Starting at the line containing "The Imperial army" and ending at the line containing "to a queen.", print every line of the material below exactly, both ends included, and stop there.

>>

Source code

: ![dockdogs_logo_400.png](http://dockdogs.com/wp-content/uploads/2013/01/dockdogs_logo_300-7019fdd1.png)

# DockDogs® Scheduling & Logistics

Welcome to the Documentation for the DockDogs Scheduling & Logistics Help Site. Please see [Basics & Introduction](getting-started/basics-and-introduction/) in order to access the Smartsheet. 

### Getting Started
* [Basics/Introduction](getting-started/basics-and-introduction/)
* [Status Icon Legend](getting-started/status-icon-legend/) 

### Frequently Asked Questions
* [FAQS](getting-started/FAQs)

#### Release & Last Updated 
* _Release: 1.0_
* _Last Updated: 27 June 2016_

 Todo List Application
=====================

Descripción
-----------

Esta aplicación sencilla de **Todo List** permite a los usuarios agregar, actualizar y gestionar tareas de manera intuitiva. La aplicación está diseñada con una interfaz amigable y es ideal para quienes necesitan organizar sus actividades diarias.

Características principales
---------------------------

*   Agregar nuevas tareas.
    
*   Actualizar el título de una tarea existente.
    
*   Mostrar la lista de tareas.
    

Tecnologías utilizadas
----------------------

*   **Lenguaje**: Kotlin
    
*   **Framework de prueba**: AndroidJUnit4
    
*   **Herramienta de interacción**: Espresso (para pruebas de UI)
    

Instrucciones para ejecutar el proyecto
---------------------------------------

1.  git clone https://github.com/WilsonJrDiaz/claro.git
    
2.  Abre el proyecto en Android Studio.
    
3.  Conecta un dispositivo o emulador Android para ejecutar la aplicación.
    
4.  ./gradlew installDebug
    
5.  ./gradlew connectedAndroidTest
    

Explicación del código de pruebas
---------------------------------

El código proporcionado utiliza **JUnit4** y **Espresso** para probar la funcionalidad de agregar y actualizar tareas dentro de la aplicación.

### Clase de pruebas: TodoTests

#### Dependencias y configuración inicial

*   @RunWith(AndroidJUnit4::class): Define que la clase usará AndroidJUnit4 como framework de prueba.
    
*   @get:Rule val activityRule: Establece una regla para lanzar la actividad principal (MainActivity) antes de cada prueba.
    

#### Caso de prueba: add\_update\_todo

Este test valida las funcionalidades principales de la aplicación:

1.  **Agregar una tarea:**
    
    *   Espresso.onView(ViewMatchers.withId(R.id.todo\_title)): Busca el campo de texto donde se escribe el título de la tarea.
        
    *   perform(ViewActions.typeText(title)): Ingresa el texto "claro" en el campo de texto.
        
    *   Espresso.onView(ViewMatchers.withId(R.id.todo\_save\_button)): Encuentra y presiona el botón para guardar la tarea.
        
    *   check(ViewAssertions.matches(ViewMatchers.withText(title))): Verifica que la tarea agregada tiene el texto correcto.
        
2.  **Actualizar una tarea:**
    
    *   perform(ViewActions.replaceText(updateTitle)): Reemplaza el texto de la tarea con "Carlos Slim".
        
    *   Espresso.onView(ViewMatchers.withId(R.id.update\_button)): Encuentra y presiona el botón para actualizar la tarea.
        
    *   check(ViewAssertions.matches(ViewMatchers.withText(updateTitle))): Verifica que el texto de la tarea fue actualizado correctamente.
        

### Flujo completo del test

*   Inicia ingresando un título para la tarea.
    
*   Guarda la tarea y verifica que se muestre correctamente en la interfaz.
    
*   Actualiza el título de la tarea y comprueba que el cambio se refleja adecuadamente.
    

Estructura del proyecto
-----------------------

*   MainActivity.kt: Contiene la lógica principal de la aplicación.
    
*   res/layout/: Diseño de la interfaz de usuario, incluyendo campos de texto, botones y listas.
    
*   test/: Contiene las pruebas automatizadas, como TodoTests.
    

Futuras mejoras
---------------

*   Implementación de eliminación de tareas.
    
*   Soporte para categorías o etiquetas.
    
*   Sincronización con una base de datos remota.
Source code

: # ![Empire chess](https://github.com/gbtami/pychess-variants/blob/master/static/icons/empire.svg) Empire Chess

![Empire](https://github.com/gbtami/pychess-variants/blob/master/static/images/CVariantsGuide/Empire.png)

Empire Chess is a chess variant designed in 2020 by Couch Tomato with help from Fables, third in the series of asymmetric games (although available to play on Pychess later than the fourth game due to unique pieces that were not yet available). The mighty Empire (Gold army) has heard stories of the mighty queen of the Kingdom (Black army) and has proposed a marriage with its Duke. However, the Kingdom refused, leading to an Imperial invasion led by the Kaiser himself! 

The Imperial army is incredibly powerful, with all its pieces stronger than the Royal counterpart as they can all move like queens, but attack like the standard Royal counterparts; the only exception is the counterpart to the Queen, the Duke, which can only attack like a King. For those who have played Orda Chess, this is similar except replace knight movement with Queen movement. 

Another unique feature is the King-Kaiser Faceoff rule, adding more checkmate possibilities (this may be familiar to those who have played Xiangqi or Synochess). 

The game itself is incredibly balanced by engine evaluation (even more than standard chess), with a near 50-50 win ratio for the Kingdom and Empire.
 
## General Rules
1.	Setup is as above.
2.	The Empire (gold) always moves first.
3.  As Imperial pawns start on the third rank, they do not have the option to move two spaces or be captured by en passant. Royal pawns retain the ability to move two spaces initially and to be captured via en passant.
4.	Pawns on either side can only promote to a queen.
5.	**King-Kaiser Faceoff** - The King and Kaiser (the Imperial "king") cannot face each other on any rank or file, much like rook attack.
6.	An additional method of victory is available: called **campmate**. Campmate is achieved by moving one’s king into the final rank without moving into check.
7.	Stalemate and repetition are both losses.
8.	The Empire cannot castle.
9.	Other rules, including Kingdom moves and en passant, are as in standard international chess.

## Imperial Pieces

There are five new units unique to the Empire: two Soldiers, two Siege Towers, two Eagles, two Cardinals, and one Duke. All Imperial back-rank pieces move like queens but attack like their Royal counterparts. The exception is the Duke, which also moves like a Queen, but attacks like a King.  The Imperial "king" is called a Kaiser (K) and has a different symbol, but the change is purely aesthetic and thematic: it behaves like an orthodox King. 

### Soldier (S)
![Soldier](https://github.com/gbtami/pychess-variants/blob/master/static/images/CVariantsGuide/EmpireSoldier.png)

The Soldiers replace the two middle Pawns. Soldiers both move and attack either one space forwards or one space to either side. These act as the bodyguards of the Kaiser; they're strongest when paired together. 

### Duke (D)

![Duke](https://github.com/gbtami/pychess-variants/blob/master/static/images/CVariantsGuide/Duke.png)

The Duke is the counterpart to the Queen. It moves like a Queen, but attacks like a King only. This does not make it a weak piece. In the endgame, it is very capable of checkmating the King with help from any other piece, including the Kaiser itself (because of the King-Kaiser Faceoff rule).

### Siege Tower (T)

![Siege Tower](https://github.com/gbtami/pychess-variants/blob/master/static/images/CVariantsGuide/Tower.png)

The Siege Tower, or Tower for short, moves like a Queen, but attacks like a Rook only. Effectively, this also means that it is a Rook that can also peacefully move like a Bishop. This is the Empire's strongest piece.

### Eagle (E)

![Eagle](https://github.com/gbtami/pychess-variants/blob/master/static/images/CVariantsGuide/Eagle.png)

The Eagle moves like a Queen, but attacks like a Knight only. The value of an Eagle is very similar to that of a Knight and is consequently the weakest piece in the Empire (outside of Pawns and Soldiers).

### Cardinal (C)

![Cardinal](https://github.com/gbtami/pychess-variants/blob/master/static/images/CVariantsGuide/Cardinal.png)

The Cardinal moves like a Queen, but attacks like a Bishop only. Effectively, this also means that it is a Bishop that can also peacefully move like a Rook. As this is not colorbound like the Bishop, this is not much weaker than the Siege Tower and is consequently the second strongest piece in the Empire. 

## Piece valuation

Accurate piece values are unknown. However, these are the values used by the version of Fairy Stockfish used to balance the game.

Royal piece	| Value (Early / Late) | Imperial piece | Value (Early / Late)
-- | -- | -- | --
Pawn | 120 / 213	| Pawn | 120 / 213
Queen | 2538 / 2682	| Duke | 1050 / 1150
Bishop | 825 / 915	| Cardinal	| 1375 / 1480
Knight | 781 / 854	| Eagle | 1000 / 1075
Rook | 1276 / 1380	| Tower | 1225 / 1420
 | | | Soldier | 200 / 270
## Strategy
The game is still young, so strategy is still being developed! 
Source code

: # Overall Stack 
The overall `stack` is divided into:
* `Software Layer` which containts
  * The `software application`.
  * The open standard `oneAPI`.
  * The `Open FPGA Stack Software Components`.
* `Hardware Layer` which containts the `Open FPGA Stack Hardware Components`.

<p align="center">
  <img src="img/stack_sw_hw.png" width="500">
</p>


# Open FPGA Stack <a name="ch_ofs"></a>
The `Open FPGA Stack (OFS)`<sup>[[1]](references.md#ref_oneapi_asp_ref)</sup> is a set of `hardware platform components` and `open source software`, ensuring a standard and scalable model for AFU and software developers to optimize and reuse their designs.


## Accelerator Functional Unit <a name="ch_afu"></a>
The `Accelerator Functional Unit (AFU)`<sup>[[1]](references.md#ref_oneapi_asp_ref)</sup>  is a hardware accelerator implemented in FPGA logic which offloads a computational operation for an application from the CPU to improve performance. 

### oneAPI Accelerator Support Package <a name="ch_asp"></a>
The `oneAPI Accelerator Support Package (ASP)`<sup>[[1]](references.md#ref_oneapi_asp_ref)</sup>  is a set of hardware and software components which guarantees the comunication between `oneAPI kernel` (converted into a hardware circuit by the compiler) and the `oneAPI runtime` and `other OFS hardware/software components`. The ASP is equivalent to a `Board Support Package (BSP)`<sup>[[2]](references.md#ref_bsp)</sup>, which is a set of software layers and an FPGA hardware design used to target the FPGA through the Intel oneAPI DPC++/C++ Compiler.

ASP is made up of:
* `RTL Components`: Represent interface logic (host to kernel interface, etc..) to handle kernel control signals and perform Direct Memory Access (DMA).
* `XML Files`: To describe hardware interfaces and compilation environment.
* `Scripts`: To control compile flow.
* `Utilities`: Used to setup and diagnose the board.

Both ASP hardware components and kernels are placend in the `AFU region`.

<<

## Your solution:
The Imperial army is incredibly powerful, with all its pieces stronger than the Royal counterpart as they can all move like queens, but attack like the standard Royal counterparts; the only exception is the counterpart to the Queen, the Duke, which can only attack like a King. For those who have played Orda Chess, this is similar except replace knight movement with Queen movement. 

Another unique feature is the King-Kaiser Faceoff rule, adding more checkmate possibilities (this may be familiar to those who have played Xiangqi or Synochess). 

The game itself is incredibly balanced by engine evaluation (even more than standard chess), with a near 50-50 win ratio for the Kingdom and Empire.
 
## General Rules
1.	Setup is as above.
2.	The Empire (gold) always moves first.
3.  As Imperial pawns start on the third rank, they do not have the option to move two spaces or be captured by en passant. Royal pawns retain the ability to move two spaces initially and to be captured via en passant.
4.	Pawns on either side can only promote to a queen.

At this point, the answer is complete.